CDU Scheeßel geht mit Ulrike Jungemann in den Bürgermeisterwahlkampf

Rückhalt auf ganzer Linie

Blumen für die frisch gekürte Bürgermeisterkandidatin: Ulrike Jungemann (3.v.l.) im Kreise ihrer Parteifreunde Marsha Weseloh (v.l.), Günter Bassen, Käthe Dittmer-Scheele, Marco Prietz, Eike Holsten und Marco Mohrmann.
+
Blumen für die frisch gekürte Bürgermeisterkandidatin: Ulrike Jungemann (3.v.l.) im Kreise ihrer Parteifreunde Marsha Weseloh (v.l.), Günter Bassen, Käthe Dittmer-Scheele, Marco Prietz, Eike Holsten und Marco Mohrmann.
  • Lars Warnecke
    vonLars Warnecke
    schließen

Scheeßel – Die CDU Scheeßel hat gewählt: Bei ihrer Nominierungsversammlung am Mittwochabend im Scheeßeler Hof hat sich der Gemeindeverband für Ulrike Jungemann als Kandidatin für die Bürgermeisterwahl im September 2021 und somit als mögliche Nachfolgerin für die langjährige Amtsinhaberin Käthe Dittmer-Scheele entschieden. Die 48-jährige Jungemann hatte parteiintern keinen Gegenkandidaten, alle 26 anwesenden Mitglieder mit Stimmrecht schenkten ihr in geheimer Wahl das Vertrauen aus. „Ich freue mich total über dieses bombastische Ergebnis“, erklärte die Rotenburgerin, die im November nun nach Scheeßel umziehen wolle. „Ich freue mich auf den gemeinsamen Wahlkampf.“

Und das dürfe sie auch, bemerkte Eike Holsten, der sich mit seinem Landtagskollegen und CDU-Kreisvorsitzenden Marco Mohrmann, Marco Prietz, dem CDU-Kreistagsvorsitzenden, sowie Marsha Weseloh, der Kandidatin zur Nominierung im Bundestag, in prominenter Gastredner-Gesellschaft befand. „Ich habe hier in Scheeßel einen großartigen Wahlkampf führen können“, so Holsten. Mit dem Gemeindeverband, einer seinen Worten nach „schwer motivierten Truppe“, stünde Jungemann ein erstklassiges Team zu Seite.

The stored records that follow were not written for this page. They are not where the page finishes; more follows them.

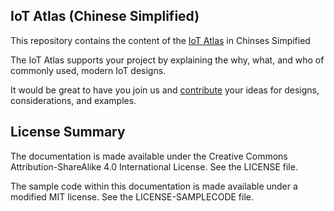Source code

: ## IoT Atlas (Chinese Simplified)

This repository contains the content of the [IoT Atlas](http://iotatlas.net) in Chinses Simpified

The IoT Atlas supports your project by explaining the why, what, and who of commonly used, modern IoT designs.

It would be great to have you join us and [contribute](https://github.com/aws/iot-atlas/blob/master/CONTRIBUTING.md) your ideas for designs, considerations, and examples. 

## License Summary

The documentation is made available under the Creative Commons Attribution-ShareAlike 4.0 International License. See the LICENSE file.

The sample code within this documentation is made available under a modified MIT license. See the LICENSE-SAMPLECODE file.
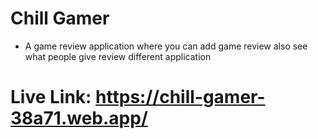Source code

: # Chill Gamer
* A game review application where you can add game review also see what people give review different application
# Live Link: https://chill-gamer-38a71.web.app/


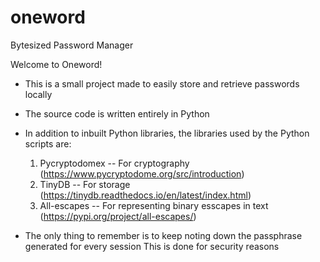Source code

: # oneword
Bytesized Password Manager

Welcome to Oneword!

* This is a small project made to easily store and retrieve passwords locally

* The source code is written entirely in Python

* In addition to inbuilt Python libraries, the libraries used by the Python scripts are:
  1. Pycryptodomex -- For cryptography (https://www.pycryptodome.org/src/introduction)
  2. TinyDB -- For storage (https://tinydb.readthedocs.io/en/latest/index.html)
  3. All-escapes -- For representing binary esscapes in text (https://pypi.org/project/all-escapes/)

* The only thing to remember is to keep noting down the passphrase generated for every session
  This is done for security reasons
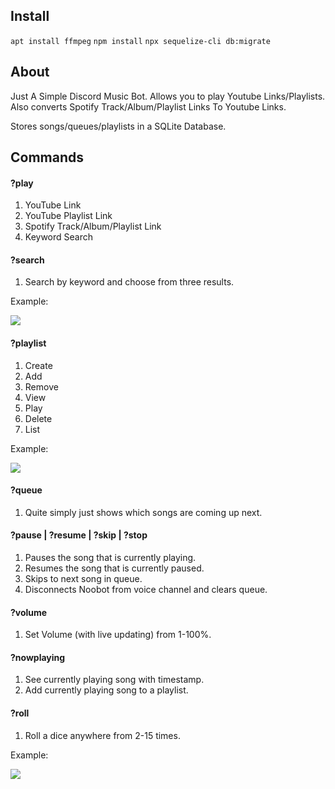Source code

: ## Install
`apt install ffmpeg`
`npm install`
`npx sequelize-cli db:migrate`

## About
Just A Simple Discord Music Bot.
Allows you to play  Youtube Links/Playlists.
Also converts Spotify Track/Album/Playlist Links To Youtube Links.

Stores songs/queues/playlists in a SQLite Database.

## Commands

#### ?play
1. YouTube Link
2. YouTube Playlist Link
3. Spotify Track/Album/Playlist Link
4. Keyword Search

#### ?search
1. Search by keyword and choose from three results.

Example:

![](https://i.imgur.com/UCoc5kj.gif)

#### ?playlist
1. Create
2. Add
3. Remove
4. View
5. Play
6. Delete
7. List

Example:

![](https://i.imgur.com/SSetIe7.gif)

#### ?queue
1. Quite simply just shows which songs are coming up next.

#### ?pause | ?resume | ?skip | ?stop
1. Pauses the song that is currently playing.
2. Resumes the song that is currently paused.
3. Skips to next song in queue.
4. Disconnects Noobot from voice channel and clears queue.

#### ?volume
1. Set Volume (with live updating) from 1-100%.

#### ?nowplaying
1. See currently playing song with timestamp.
2. Add currently playing song to a playlist.

#### ?roll
1. Roll a dice anywhere from 2-15 times.

Example:

![](https://i.imgur.com/jd61HDt.gif)
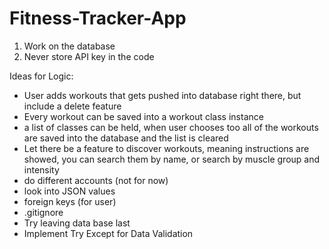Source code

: # Fitness-Tracker-App

1) Work on the database
2) Never store API key in the code

Ideas for Logic:
- User adds workouts that gets pushed into database right there, but include a delete feature
- Every workout can be saved into a workout class instance
- a list of classes can be held, when user chooses too all of the workouts are saved into the database and the list is cleared
- Let there be a feature to discover workouts, meaning instructions are showed, you can search them by name, or search by muscle group and intensity
- do different accounts (not for now)
- look into JSON values
- foreign keys (for user)
- .gitignore
- Try leaving data base last
- Implement Try Except for Data Validation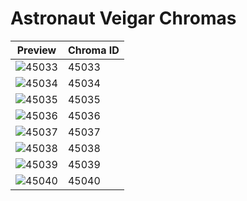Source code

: # Astronaut Veigar Chromas

| Preview | Chroma ID |
|---------|-----------|
| ![45033](https://raw.communitydragon.org/latest/plugins/rcp-be-lol-game-data/global/default/v1/champion-chroma-images/45/45033.png) | 45033 |
| ![45034](https://raw.communitydragon.org/latest/plugins/rcp-be-lol-game-data/global/default/v1/champion-chroma-images/45/45034.png) | 45034 |
| ![45035](https://raw.communitydragon.org/latest/plugins/rcp-be-lol-game-data/global/default/v1/champion-chroma-images/45/45035.png) | 45035 |
| ![45036](https://raw.communitydragon.org/latest/plugins/rcp-be-lol-game-data/global/default/v1/champion-chroma-images/45/45036.png) | 45036 |
| ![45037](https://raw.communitydragon.org/latest/plugins/rcp-be-lol-game-data/global/default/v1/champion-chroma-images/45/45037.png) | 45037 |
| ![45038](https://raw.communitydragon.org/latest/plugins/rcp-be-lol-game-data/global/default/v1/champion-chroma-images/45/45038.png) | 45038 |
| ![45039](https://raw.communitydragon.org/latest/plugins/rcp-be-lol-game-data/global/default/v1/champion-chroma-images/45/45039.png) | 45039 |
| ![45040](https://raw.communitydragon.org/latest/plugins/rcp-be-lol-game-data/global/default/v1/champion-chroma-images/45/45040.png) | 45040 |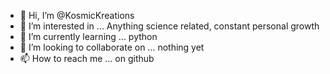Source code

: - 👋 Hi, I’m @KosmicKreations
- 👀 I’m interested in ... Anything science related, constant personal growth
- 🌱 I’m currently learning ... python 
- 💞️ I’m looking to collaborate on ... nothing yet
- 📫 How to reach me ... on github

<!---
KosmicKreations/KosmicKreations is a ✨ special ✨ repository because its `README.md` (this file) appears on your GitHub profile.
You can click the Preview link to take a look at your changes.
--->
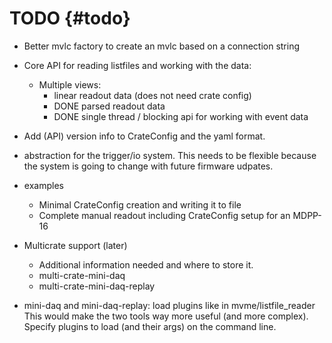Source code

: TODO {#todo}
============

* Better mvlc factory to create an mvlc based on a connection string

* Core API for reading listfiles and working with the data:
  - Multiple views:
    - linear readout data (does not need crate config)
    - DONE parsed readout data
    - DONE single thread / blocking api for working with event data
* Add (API) version info to CrateConfig and the yaml format.

* abstraction for the trigger/io system. This needs to be flexible because the
  system is going to change with future firmware udpates.

* examples
  - Minimal CrateConfig creation and writing it to file
  - Complete manual readout including CrateConfig setup for an MDPP-16

* Multicrate support (later)
  - Additional information needed and where to store it.
  - multi-crate-mini-daq
  - multi-crate-mini-daq-replay

* mini-daq and mini-daq-replay: load plugins like in mvme/listfile_reader This
  would make the two tools way more useful (and more complex). Specify plugins
  to load (and their args) on the command line.
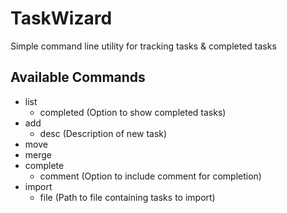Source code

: # TaskWizard
Simple command line utility for tracking tasks & completed tasks

## Available Commands
- list
	- completed (Option to show completed tasks)
- add
	- desc (Description of new task)
- move
- merge
- complete
	- comment (Option to include comment for completion)
- import
	- file (Path to file containing tasks to import)
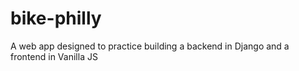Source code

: # bike-philly
A web app designed to practice building a backend in  Django and a frontend in Vanilla JS
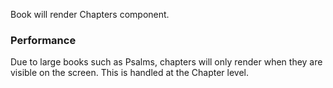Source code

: Book will render Chapters component.

### Performance
Due to large books such as Psalms, chapters will only render when they are visible on the screen.
This is handled at the Chapter level.
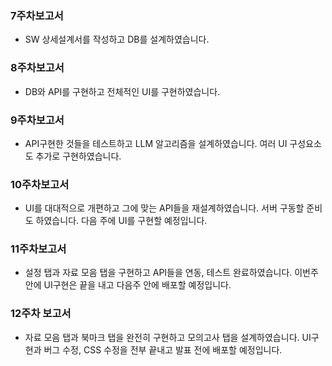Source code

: ### 7주차보고서
- SW 상세설계서를 작성하고 DB를 설계하였습니다.
### 8주차보고서
- DB와 API를 구현하고 전체적인 UI를 구현하였습니다.
### 9주차보고서
- API구현한 것들을 테스트하고 LLM 알고리즘을 설계하였습니다. 여러 UI 구성요소도 추가로 구현하였습니다.
### 10주차보고서
- UI를 대대적으로 개편하고 그에 맞는 API들을 재설계하였습니다. 서버 구동할 준비도 하였습니다. 다음 주에 UI를 구현할 예정입니다.
### 11주차보고서
- 설정 탭과 자료 모음 탭을 구현하고 API들을 연동, 테스트 완료하였습니다. 이번주 안에 UI구현은 끝을 내고 다음주 안에 배포할 예정입니다.
### 12주차 보고서
- 자료 모음 탭과 북마크 탭을 완전히 구현하고 모의고사 탭을 설계하였습니다. UI구현과 버그 수정, CSS 수정을 전부 끝내고 발표 전에 배포할 예정입니다.
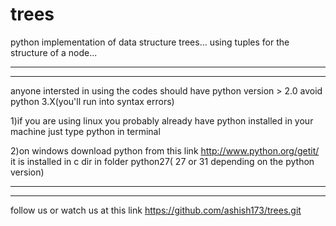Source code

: trees
=====

python implementation of data structure trees...
using tuples for the structure of a node...

---------------------------------------------------------------
---------------------------------------------------------------
anyone intersted in using the codes should have python version > 2.0 avoid python 3.X(you'll run into syntax errors)


1)if you are using linux you probably already have python installed in your machine just type python in terminal


2)on windows download python from this link http://www.python.org/getit/ it is installed in c dir in folder python27( 27 or 31 depending on the python version)

---------------------------------------------------------------
---------------------------------------------------------------
follow us or watch us at this link https://github.com/ashish173/trees.git
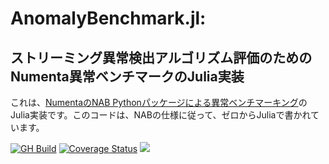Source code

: # AnomalyBenchmark.jl:

## ストリーミング異常検出アルゴリズム評価のためのNumenta異常ベンチマークのJulia実装

これは、[NumentaのNAB Pythonパッケージによる異常ベンチマーキング](https://github.com/numenta/NAB)のJulia実装です。このコードは、NABの仕様に従って、ゼロからJuliaで書かれています。

[![GH Build](https://github.com/akamai/AnomalyBenchmark.jl/workflows/CI/badge.svg)](https://github.com/akamai/AnomalyBenchmark.jl/actions/workflows/CI.yml?query=branch%3Amain) [![Coverage Status](https://coveralls.io/repos/github/akamai/AnomalyBenchmark.jl/badge.svg?branch=main)](https://coveralls.io/github/akamai/AnomalyBenchmark.jl?branch=main) [![](https://img.shields.io/badge/docs-dev-blue.svg)](https://akamai.github.io/AnomalyBenchmark.jl/)
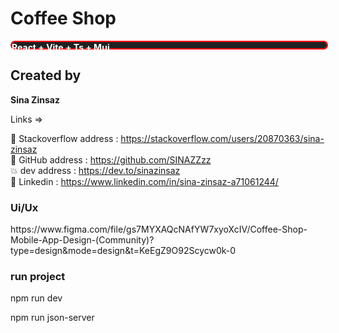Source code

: # Coffee Shop

<div style="color: white; background: linear-gradient(#212121, #212121) padding-box,
              linear-gradient(145deg, transparent 35%,#e81cff, #40c9ff) border-box; 
              border: 2px solid red;
              border-radius: 8px; 
              width: 100%;
                height: 10px;">
    <b>
        React + Vite + Ts + Mui 
    </b>
</div>


<h2> Created by </h2>
<b>Sina Zinsaz</b>

Links =>

🌝 Stackoverflow address : https://stackoverflow.com/users/20870363/sina-zinsaz <br />
🌼 GitHub address : https://github.com/SINAZZzz <br />
💥 dev address : https://dev.to/sinazinsaz <br /> 
🌼 Linkedin : https://www.linkedin.com/in/sina-zinsaz-a71061244/ <br />

<h3> Ui/Ux </h3>
https://www.figma.com/file/gs7MYXAQcNAfYW7xyoXcIV/Coffee-Shop-Mobile-App-Design-(Community)?type=design&mode=design&t=KeEgZ9O92Scycw0k-0

<h3> run project </h3>

npm run dev

npm run json-server
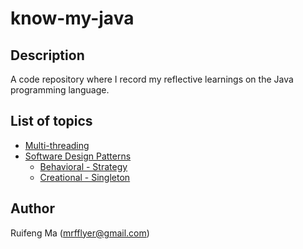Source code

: # know-my-java

## Description
A code repository where I record my reflective learnings on the Java programming language. 

## List of topics

* [Multi-threading](./src/main/java/com/flyer/multiThread)
* [Software Design Patterns](./src/main/java/com/flyer/designPatterns)
    * [Behavioral - Strategy](./src/main/java/com/flyer/designPatterns/strateggy)
    * [Creational - Singleton](./src/main/java/com/flyer/designPatterns/singleton)

## Author
Ruifeng Ma (mrfflyer@gmail.com)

Zuvor kam Günter Bassen, der Verbandsvorsitzende, auf einige Grundvoraussetzungen zu sprechen, die jemand für das Bürgermeisteramt aus Vorstandssicht bestenfalls erfüllen müsse – und denen Jungemann mit ihrem Profil als eine, die als Regionalplanerin beim Landkreis schon 20 Jahre Verwaltungserfahrung gesammelt habe, auch auf ganzer Linie gerecht werde. „Um eine Gemeinschaft zu einen, die sich in unserer Gemeinde wohlfühlt, bedarf es eines guten Netzwerks zu Entscheidungsträgern und übergeordneten Behörden, eines Gespürs für Menschen und ihren Bedürfnissen sowie eines respektvollen Umgangs mit ihren Erwartungen“, wandte sich der Sotheler an die 44 Versammelten. Mit Sachverstand pragmatisch Themenfelder zu erarbeiten – das liege Jungemann, ebenso ein Gespür für die Menschen. „Nicht zuletzt, weil sie in einer solchen Gemeinschaft wie der unserigen aufgewachsen ist“, verwies Bassen auf ihre Wurzeln im nordrhein-westfälischen Warendorf, wo sie in einem landwirtschaftlichen Umfeld mit sechs Geschwistern heranwuchs.

Diesen Aspekt griff „Rike“, wie Duzfreunde sie nennen, in ihrer Antrittsrede auf. Als jüngstes Kind sei sie keineswegs verschont geblieben, auf dem elterlichen Hof mitzuhelfen „Ich habe schon früh gelernt, mir mein Geld selbst zu verdienen und im Gegensatz zu früher, bin ich darüber heute auch sehr froh.“ Sie sei zwar nicht verheiratet und habe leider auch keine Kinder, dafür sei sie Mitglied einer großen Familie mit 16 Nichten und Neffen, die sie teilweise mit groß gezogen habe.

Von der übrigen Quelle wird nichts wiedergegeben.